Plus tôt, le directeur de l'hôpital, Mohammed Abou Salmiya, avait fait état de deux morts et 10 blessés en majorité des enfants, dans des tirs de chars israéliens sur la maternité.
Un journaliste de l'AFP a vu au moins sept corps près de l'hôpital.
« Aucun endroit sûr »
Un père de famille de 32 ans qui se fait appeler Abou Mohammed a raconté à l'AFP s'être réfugié à al-Shifa, dans l'ouest de la ville de Gaza, avec 15 de ses proches après des bombardements sur son quartier dans l'est. « Il n'y a aucun endroit sûr, l'armée a frappé al-Shifa, je ne sais plus quoi faire », dit-il.
Depuis des années, Israël accuse le Hamas d'utiliser les hôpitaux pour mener des attaques ou cacher des tunnels, et les civils comme boucliers humains.
« Les chars israéliens assiègent quatre hôpitaux de l'ouest de Gaza-ville », mettant en danger des dizaines de milliers de patients et de déplacés qui y ont trouvé refuge, a affirmé vendredi le ministère de la Santé du Hamas. Des témoins ont vu notamment l'hôpital pour enfants d'al-Rantissi encerclé par des chars.
Israël a accepté de faire des « pauses » humanitaires quotidiennes pour permettre aux civils de fuir le nord de la bande de Gaza vers le sud, selon les Etats-Unis.
Le secrétaire d'Etat américain, Antony Blinken, a salué vendredi ces pauses, tout en estimant qu'il restait « encore beaucoup à faire » pour protéger les civils.
« L'occupant bombarde tout, même les couloirs dit sécurisés, où on trouve des morts. Des familles entières sont mortes en fuyant » vers le sud, a indiqué à l’AFP Salama Maarouf, patron du bureau de presse du gouvernement du Hamas à Gaza.

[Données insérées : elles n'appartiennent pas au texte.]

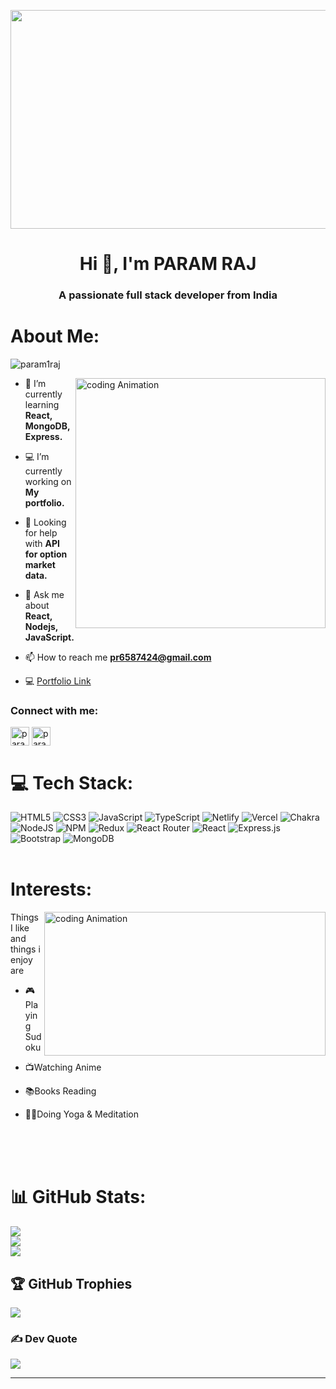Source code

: <a href="#"><img width="1010px" height="350px" align="center" src="https://camo.githubusercontent.com/ba9f3bd30647e352a3f5e1e45eb45c6ec7bad6155cd16aaedf4a426738da0ca5/68747470733a2f2f696e646f616e616c79746963612e636f6d2f7374617469632f696d616765732f62616e6e6572722e676966" /></a>
<h1 align="center">Hi 👋, I'm PARAM RAJ</h1>
<h3 align="center">A passionate full stack developer from India</h3>

# About Me:
<p align="left"> <img src="https://komarev.com/ghpvc/?username=param1raj&label=Profile%20views&color=0e75b6&style=flat" alt="param1raj" /> </p>
<img align="right" alt="coding Animation" width="400" src="https://media.tenor.com/2uyENRmiUt0AAAAC/coding.gif">

- 🌱 I’m currently learning **React, MongoDB,Express.**

- 💻 I’m currently working on **My portfolio.**
 
- 🤝 Looking for help with **API for option market data.**
 
- 💬 Ask me about **React, Nodejs, JavaScript.**

- 📫 How to reach me **pr6587424@gmail.com**

- 💻 <a href="https://param1raj.github.io/">Portfolio Link</a>

<h3 align="left">Connect with me:</h3>

<p align="left">
<a href="https://linkedin.com/in/param raj" target="blank"><img align="center" src="https://cdn-icons-png.flaticon.com/512/3536/3536505.png" alt="param raj" height="30" width="30" /></a>
<a href="https://param1raj.github.io" target="blank"><img align="center" src="https://cdn-icons-png.flaticon.com/512/3281/3281289.png" alt="param_raj_424" height="30" width="30" /></a>
</p>




# 💻 Tech Stack:
![HTML5](https://img.shields.io/badge/html5-%23E34F26.svg?style=for-the-badge&logo=html5&logoColor=white) ![CSS3](https://img.shields.io/badge/css3-%231572B6.svg?style=for-the-badge&logo=css3&logoColor=white) ![JavaScript](https://img.shields.io/badge/javascript-%23323330.svg?style=for-the-badge&logo=javascript&logoColor=%23F7DF1E) ![TypeScript](https://img.shields.io/badge/typescript-%23007ACC.svg?style=for-the-badge&logo=typescript&logoColor=white) ![Netlify](https://img.shields.io/badge/netlify-%23000000.svg?style=for-the-badge&logo=netlify&logoColor=#00C7B7) ![Vercel](https://img.shields.io/badge/vercel-%23000000.svg?style=for-the-badge&logo=vercel&logoColor=white) ![Chakra](https://img.shields.io/badge/chakra-%234ED1C5.svg?style=for-the-badge&logo=chakraui&logoColor=white) ![NodeJS](https://img.shields.io/badge/node.js-6DA55F?style=for-the-badge&logo=node.js&logoColor=white) ![NPM](https://img.shields.io/badge/NPM-%23000000.svg?style=for-the-badge&logo=npm&logoColor=white) ![Redux](https://img.shields.io/badge/redux-%23593d88.svg?style=for-the-badge&logo=redux&logoColor=white) ![React Router](https://img.shields.io/badge/React_Router-CA4245?style=for-the-badge&logo=react-router&logoColor=white) ![React](https://img.shields.io/badge/react-%2320232a.svg?style=for-the-badge&logo=react&logoColor=%2361DAFB) ![Express.js](https://img.shields.io/badge/express.js-%23404d59.svg?style=for-the-badge&logo=express&logoColor=%2361DAFB) ![Bootstrap](https://img.shields.io/badge/bootstrap-%23563D7C.svg?style=for-the-badge&logo=bootstrap&logoColor=white) ![MongoDB](https://img.shields.io/badge/MongoDB-%234ea94b.svg?style=for-the-badge&logo=mongodb&logoColor=white)
<br>
<br>



# Interests:
<img align="right" alt="coding Animation" width="450" height="230" src="https://visme.co/blog/wp-content/uploads/2019/10/animated-presentation-software-header.gif">

Things I like and things i enjoy are

-  🎮Playing Sudoku

-  📺Watching Anime 
 
-  📚Books Reading
 
-  🧘‍♀️Doing Yoga & Meditation
<br>
<br>
<br>

# 📊 GitHub Stats:
![](https://github-readme-stats.vercel.app/api?username=Param1raj&theme=dark&hide_border=false&include_all_commits=true&count_private=false)<br/>
![](https://github-readme-streak-stats.herokuapp.com/?user=Param1raj&theme=dark&hide_border=false)<br/>
![](https://github-readme-stats.vercel.app/api/top-langs/?username=Param1raj&theme=dark&hide_border=false&include_all_commits=true&count_private=false&layout=compact)

## 🏆 GitHub Trophies
![](https://github-profile-trophy.vercel.app/?username=Param1raj&theme=radical&no-frame=false&no-bg=true&margin-w=4)

### ✍️ Dev Quote
![](https://quotes-github-readme.vercel.app/api?type=horizontal&theme=merko)

---


<!-- Proudly created with GPRM ( https://gprm.itsvg.in ) -->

L'armée israélienne avait ouvert « un couloir d'évacuation » dimanche, mais des Palestiniens ont témoigné de combats persistants le long de cette route, empruntée par 100.000 personnes depuis mercredi, selon les données de l'armée israélienne et du Bureau de coordination des affaires humanitaires de l'ONU (OCHA).
« Pas d'eau »
Des centaines de milliers de réfugiés sont désormais entassés dans le sud du petit territoire, dans des conditions désastreuses.

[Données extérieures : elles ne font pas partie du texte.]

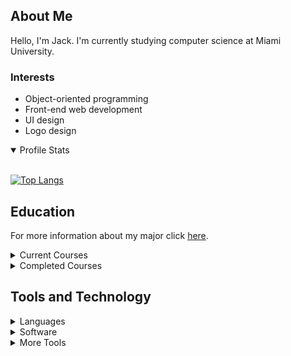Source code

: ## About Me
Hello, I'm Jack. I'm currently studying computer science at Miami University. 
<!--- <img align="right" width="200" src="logo_rounded.svg"> -->

### Interests
- Object-oriented programming
- Front-end web development
- UI design
- Logo design

<!---
### Goals
-->

<details open>
  <summary>Profile Stats</summary>
  &nbsp;
  <!---
![GitHub stats](https://github-readme-stats.vercel.app/api?username=jackdroach&bg_color=-35,00d7ff,00ff9b&title_color=fff&text_color=fff&show_icons=true&icon_color=fff&hide_border=true)
  -->
  
[![Top Langs](https://github-readme-stats.vercel.app/api/top-langs/?username=jackdroach&bg_color=-35,ff6464,ffa05f&title_color=fff&text_color=fff&hide_border=true&langs_count=10&border_radius=10&card_width=300)](https://github.com/anuraghazra/github-readme-stats)
</details>

## Education

For more information about my major click [here](https://www.miamioh.edu/cec/academics/departments/cse/academics/majors/computer-science/index.html).

<details>
  <summary>Current Courses</summary>
  &nbsp;
  
  - [ ] CSE 102
  - [ ] CSE 174
</details>

<details>
  <summary>Completed Courses</summary>
</details>

## Tools and Technology

<details>
  <summary>Languages</summary>
  
  ### Programming
  ![Java](https://img.shields.io/badge/java-%23ED8B00.svg?style=for-the-badge&logo=java&logoColor=white)
![Python](https://img.shields.io/badge/python-3670A0?style=for-the-badge&logo=python&logoColor=ffdd54)
  ### Scripting
  ![CSS3](https://img.shields.io/badge/css3-%231572B6.svg?style=for-the-badge&logo=css3&logoColor=white)
![HTML5](https://img.shields.io/badge/html5-%23E34F26.svg?style=for-the-badge&logo=html5&logoColor=white)
![JavaScript](https://img.shields.io/badge/javascript-%23323330.svg?style=for-the-badge&logo=javascript&logoColor=%23F7DF1E)
![Markdown](https://img.shields.io/badge/markdown-%23000000.svg?style=for-the-badge&logo=markdown&logoColor=white)
</details>

<details>
  <summary>Software</summary>
  
  ### IDEs
  ![IntelliJ IDEA](https://img.shields.io/badge/IntelliJIDEA-000000.svg?style=for-the-badge&logo=intellij-idea&logoColor=white)
![PyCharm](https://img.shields.io/badge/PyCharm-143?style=for-the-badge&logo=pycharm&logoColor=black&color=black&labelColor=green)
![Visual Studio Code](https://img.shields.io/badge/Visual%20Studio%20Code-0078d7.svg?style=for-the-badge&logo=visual-studio-code&logoColor=white)
  ### Design
  ![Adobe After Effects](https://img.shields.io/badge/Adobe%20After%20Effects-9999FF.svg?style=for-the-badge&logo=Adobe%20After%20Effects&logoColor=white)
![Adobe Illustrator](https://img.shields.io/badge/adobe%20illustrator-%23FF9A00.svg?style=for-the-badge&logo=adobeillustrator&logoColor=white)
![Adobe Lightroom](https://img.shields.io/badge/Adobe%20Lightroom-31A8FF.svg?style=for-the-badge&logo=Adobe%20Lightroom&logoColor=white)
![Adobe Photoshop](https://img.shields.io/badge/Adobe%20Photoshop-%2331A8FF.svg?style=for-the-badge&logo=adobephotoshop&logoColor=white)
![Adobe XD](https://img.shields.io/badge/Adobe%20XD-470137?style=for-the-badge&logo=Adobe%20XD&logoColor=#FF61F6)
</details>

<details>
  <summary>More Tools</summary>
  &nbsp;
  
  ![Apache Maven](https://img.shields.io/badge/Apache%20Maven-C71A36?style=for-the-badge&logo=Apache%20Maven&logoColor=white)
![Arch](https://img.shields.io/badge/Arch%20Linux-1793D1?logo=arch-linux&logoColor=fff&style=for-the-badge)
![AWS](https://img.shields.io/badge/AWS-%23FF9900.svg?style=for-the-badge&logo=amazon-aws&logoColor=white)
![Git](https://img.shields.io/badge/git-%23F05033.svg?style=for-the-badge&logo=git&logoColor=white)
![GitHub](https://img.shields.io/badge/github-%23121011.svg?style=for-the-badge&logo=github&logoColor=white)
![GitHub Actions](https://img.shields.io/badge/githubactions-%232671E5.svg?style=for-the-badge&logo=githubactions&logoColor=white)
![Google Cloud](https://img.shields.io/badge/GoogleCloud-%234285F4.svg?style=for-the-badge&logo=google-cloud&logoColor=white)
![Gradle](https://img.shields.io/badge/Gradle-02303A.svg?style=for-the-badge&logo=Gradle&logoColor=white)
![NPM](https://img.shields.io/badge/NPM-%23000000.svg?style=for-the-badge&logo=npm&logoColor=white)
![NodeJS](https://img.shields.io/badge/node.js-6DA55F?style=for-the-badge&logo=node.js&logoColor=white)
![Ubuntu](https://img.shields.io/badge/Ubuntu-E95420?style=for-the-badge&logo=ubuntu&logoColor=white)
</details>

« On n'a pas d'eau, pas de toilettes, pas de boulangerie », dit Oum Alaa al-Hajin, qui a trouvé refuge dans l'hôpital al-Nasser, à Khan Younès, dans le sud, après des jours de marche.

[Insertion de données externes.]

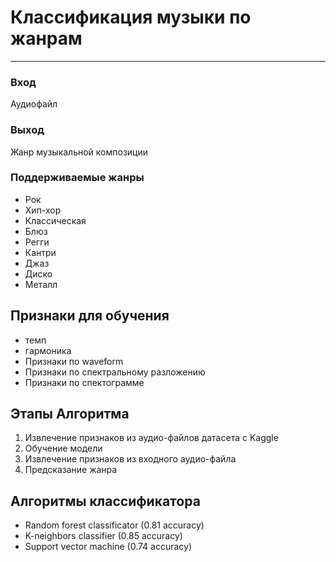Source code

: # Классификация музыки по жанрам

---

### Вход

Аудиофайл

### Выход

Жанр музыкальной композиции

### Поддерживаемые жанры

- Рок
- Хип-хор
- Классическая
- Блюз
- Регги
- Кантри
- Джаз
- Диско
- Металл

## Признаки для обучения

- темп
- гармоника
- Признаки по waveform
- Признаки по спектральному разложению
- Признаки по спектограмме

## Этапы Алгоритма

1. Извлечение признаков из аудио-файлов датасета с Kaggle
2. Обучение модели
3. Извлечение признаков из входного аудио-файла
4. Предсказание жанра

## Алгоритмы классификатора

- Random forest classificator (0.81 accuracy)
- K-neighbors classifier (0.85 accuracy)
- Support vector machine (0.74 accuracy)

Selon l'OCHA, le nombre de déplacés à Gaza s'élève désormais à 1,6 million de personnes sur les 2,4 millions d'habitants de la bande de Gaza.
L'étroit territoire est privé d'eau, d'électricité, de nourriture et de médicaments par le siège total imposé par Israël depuis le 9 octobre.
Le terminal de Rafah a par ailleurs rouvert jeudi pour permettre l'évacuation d'étrangers, binationaux et blessés.
Réunion ONU
Dans le nord, où demeurent encore des centaines de milliers de personnes, « le manque de nourriture est de plus en plus préoccupant », s'inquiète l'ONU. Les hôpitaux qui n'ont pas encore fermé manquent de médicaments et de carburant pour faire fonctionner les générateurs.
En Israël, des sirènes ont retenti à Tel-Aviv, selon l’armée. La branche militaire du Hamas a dit avoir visé la ville avec des roquettes.
Le Conseil de sécurité de l'ONU doit se réunir une nouvelle fois à propos de Gaza vendredi, à la veille d'une réunion d'urgence à Riyad de la Ligue arabe et de l'Organisation de la coopération islamique (OCI) qui craignent une escalade du conflit dans la région.
Israël a frappé en Syrie vendredi à l'aube en réponse à un drone qui s'est abattu jeudi sur une école à Eilat (sud), sans faire de victime, a indiqué l'armée israélienne. L'armée a également indiqué « poursuivre ses opérations pour détruire les infrastructures » du Hezbollah au Liban, avec lequel les échanges de tirs sont quotidiens. Le puissant mouvement pro-iranien a fait état vendredi de la mort de sept de ses combattants tués par Israël, sans donner de détails.
L'Iran, allié du Hamas, a de son côté prévenu que l'extension de la guerre était « désormais inévitable ».